社会新報

過ち繰り返さず歴史の正視を ~ 関東大震災101年 横網町公園で朝鮮人犠牲者追悼行事

関東大震災の朝鮮人犠牲者追悼式典で披露された金順子(キム・スンジャ)さんによる「鎮魂の舞」。(1日、東京・墨田区の都立横網町公園)

日朝協会などの主催による追悼式典で献花する人たち。

朝鮮総連中央本部などの主催による同胞追悼会で高徳羽都本部委員長らが追悼碑前で献花した。

 

(社会新報9月12日号2面より)

 

 1923年9月1日に発生した関東大震災とその混乱の中で、「朝鮮人が井戸に毒を投げ入れた」などの流言が飛び交い、各地で軍や警察、自警団などによる朝鮮人らへの大量虐殺が横行した。
 台風の影響で小雨の降る中、101年前に虐殺された朝鮮人犠牲者の追悼行事が9月1日、東京・墨田区の都立横網町公園で執り行なわれた。日朝協会などによる追悼式典と、在日本朝鮮人総連合会(朝鮮総連)などによる同胞追悼会がそれぞれ開かれた。台風の影響から、例年よりも行事の規模が縮小された。
 追悼行事は、1974年から毎年、公園内の朝鮮人犠牲者追悼碑前で行なわれてきた。
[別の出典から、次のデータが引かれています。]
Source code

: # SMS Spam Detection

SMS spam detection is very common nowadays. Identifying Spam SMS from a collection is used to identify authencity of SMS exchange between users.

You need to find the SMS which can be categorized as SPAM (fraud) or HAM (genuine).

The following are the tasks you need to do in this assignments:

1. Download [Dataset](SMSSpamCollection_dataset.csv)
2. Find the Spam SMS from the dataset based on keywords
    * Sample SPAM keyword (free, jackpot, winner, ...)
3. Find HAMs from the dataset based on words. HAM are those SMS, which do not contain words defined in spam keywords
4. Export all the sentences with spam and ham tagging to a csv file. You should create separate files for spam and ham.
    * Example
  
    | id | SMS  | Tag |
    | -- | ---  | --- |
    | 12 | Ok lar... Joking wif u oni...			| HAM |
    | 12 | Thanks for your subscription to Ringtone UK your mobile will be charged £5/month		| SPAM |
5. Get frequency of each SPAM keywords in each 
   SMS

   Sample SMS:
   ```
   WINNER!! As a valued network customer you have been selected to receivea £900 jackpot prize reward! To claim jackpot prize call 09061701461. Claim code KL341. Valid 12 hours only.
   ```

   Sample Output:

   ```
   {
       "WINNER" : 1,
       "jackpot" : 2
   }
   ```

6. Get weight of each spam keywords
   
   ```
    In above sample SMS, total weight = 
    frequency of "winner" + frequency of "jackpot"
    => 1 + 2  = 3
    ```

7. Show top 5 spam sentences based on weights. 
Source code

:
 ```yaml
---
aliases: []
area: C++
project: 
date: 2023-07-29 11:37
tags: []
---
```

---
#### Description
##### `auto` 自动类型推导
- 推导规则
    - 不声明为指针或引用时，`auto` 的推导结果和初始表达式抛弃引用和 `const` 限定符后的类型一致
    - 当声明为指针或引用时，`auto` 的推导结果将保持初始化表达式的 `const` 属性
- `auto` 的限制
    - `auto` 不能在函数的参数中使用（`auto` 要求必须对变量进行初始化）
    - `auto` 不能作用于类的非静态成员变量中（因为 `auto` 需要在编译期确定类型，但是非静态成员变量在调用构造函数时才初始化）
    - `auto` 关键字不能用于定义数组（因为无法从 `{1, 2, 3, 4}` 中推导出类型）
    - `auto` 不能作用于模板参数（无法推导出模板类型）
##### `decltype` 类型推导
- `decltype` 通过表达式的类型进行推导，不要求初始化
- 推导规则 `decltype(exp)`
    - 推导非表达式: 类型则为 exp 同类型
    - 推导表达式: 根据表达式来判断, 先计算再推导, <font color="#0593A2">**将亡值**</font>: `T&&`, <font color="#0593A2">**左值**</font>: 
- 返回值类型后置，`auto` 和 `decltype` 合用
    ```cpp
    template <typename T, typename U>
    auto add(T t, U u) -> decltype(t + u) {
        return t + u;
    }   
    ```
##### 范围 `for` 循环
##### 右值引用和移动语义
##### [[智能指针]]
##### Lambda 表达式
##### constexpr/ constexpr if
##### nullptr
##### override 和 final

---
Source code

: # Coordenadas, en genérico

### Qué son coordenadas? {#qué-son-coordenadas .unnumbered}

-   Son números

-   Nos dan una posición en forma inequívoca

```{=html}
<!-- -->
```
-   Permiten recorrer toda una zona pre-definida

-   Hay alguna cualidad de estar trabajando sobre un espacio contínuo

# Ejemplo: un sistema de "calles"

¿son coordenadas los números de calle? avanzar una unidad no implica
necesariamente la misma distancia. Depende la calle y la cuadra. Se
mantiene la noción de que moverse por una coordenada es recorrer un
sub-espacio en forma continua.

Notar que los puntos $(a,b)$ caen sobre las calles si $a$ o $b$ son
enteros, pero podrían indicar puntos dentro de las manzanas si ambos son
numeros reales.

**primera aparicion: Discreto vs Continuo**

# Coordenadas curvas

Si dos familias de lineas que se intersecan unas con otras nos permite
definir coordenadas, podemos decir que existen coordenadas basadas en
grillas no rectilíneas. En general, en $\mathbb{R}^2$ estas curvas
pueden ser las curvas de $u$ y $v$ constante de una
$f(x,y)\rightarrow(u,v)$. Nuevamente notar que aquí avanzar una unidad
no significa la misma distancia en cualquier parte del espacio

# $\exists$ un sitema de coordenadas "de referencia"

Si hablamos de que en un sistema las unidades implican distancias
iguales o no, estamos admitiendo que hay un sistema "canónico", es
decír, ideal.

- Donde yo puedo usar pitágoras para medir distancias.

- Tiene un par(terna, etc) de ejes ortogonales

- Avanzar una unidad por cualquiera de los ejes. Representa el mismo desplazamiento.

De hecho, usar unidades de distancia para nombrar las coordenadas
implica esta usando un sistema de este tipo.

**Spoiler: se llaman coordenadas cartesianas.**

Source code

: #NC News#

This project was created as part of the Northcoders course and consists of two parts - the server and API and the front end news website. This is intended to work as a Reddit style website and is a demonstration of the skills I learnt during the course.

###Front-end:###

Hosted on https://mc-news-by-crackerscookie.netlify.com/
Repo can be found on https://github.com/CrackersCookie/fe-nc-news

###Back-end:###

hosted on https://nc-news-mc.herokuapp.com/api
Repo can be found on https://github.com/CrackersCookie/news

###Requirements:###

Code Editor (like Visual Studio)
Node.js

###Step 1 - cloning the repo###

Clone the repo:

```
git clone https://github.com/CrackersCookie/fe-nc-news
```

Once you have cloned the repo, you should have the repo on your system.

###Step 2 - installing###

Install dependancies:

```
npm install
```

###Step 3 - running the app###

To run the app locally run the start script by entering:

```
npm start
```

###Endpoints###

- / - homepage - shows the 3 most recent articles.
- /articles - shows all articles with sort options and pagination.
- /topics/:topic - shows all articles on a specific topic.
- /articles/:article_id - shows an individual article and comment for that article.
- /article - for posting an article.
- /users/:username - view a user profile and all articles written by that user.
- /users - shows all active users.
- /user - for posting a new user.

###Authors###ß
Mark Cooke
美濃部亮吉都知事以降、歴代の知事が式典に追悼文を送ってきたが、現在の小池百合子都知事は、就任翌年の2017年から送付を拒み続けている。
 1日の式典は実行委約20人で開催され、会場周辺に数百人の市民が訪れた。日朝協会東京都連合会の宮川泰彦会長は「歴史から逃げ回っていて恥ずかしくないのか」と小池知事を厳しく批判した上で、「過ちを繰り返さないために、歴史に向き合い、真実を知り、語り継いでいこう」と訴えた。
 また、同日、同公園で朝鮮総連中央本部などの主催による「東京同胞追悼会」が執り行なわれ、総連中央の局長や総連都本部委員長ら100人が参列し、黙とうと献花をささげた。北朝鮮の朝鮮人強制連行被害者・遺族協会、日朝友好促進東京議員連絡会からの追悼文が紹介された。
 一方、同公園では、震災当時の朝鮮人流言を事実と主張し、追悼碑の撤去を要求する排外主義者団体「日本女性の会 そよ風」が集会を開催。その後、追悼碑の近くに現れ、「われわれは追悼碑を必ず破壊する」などと叫ぶ場面もあった。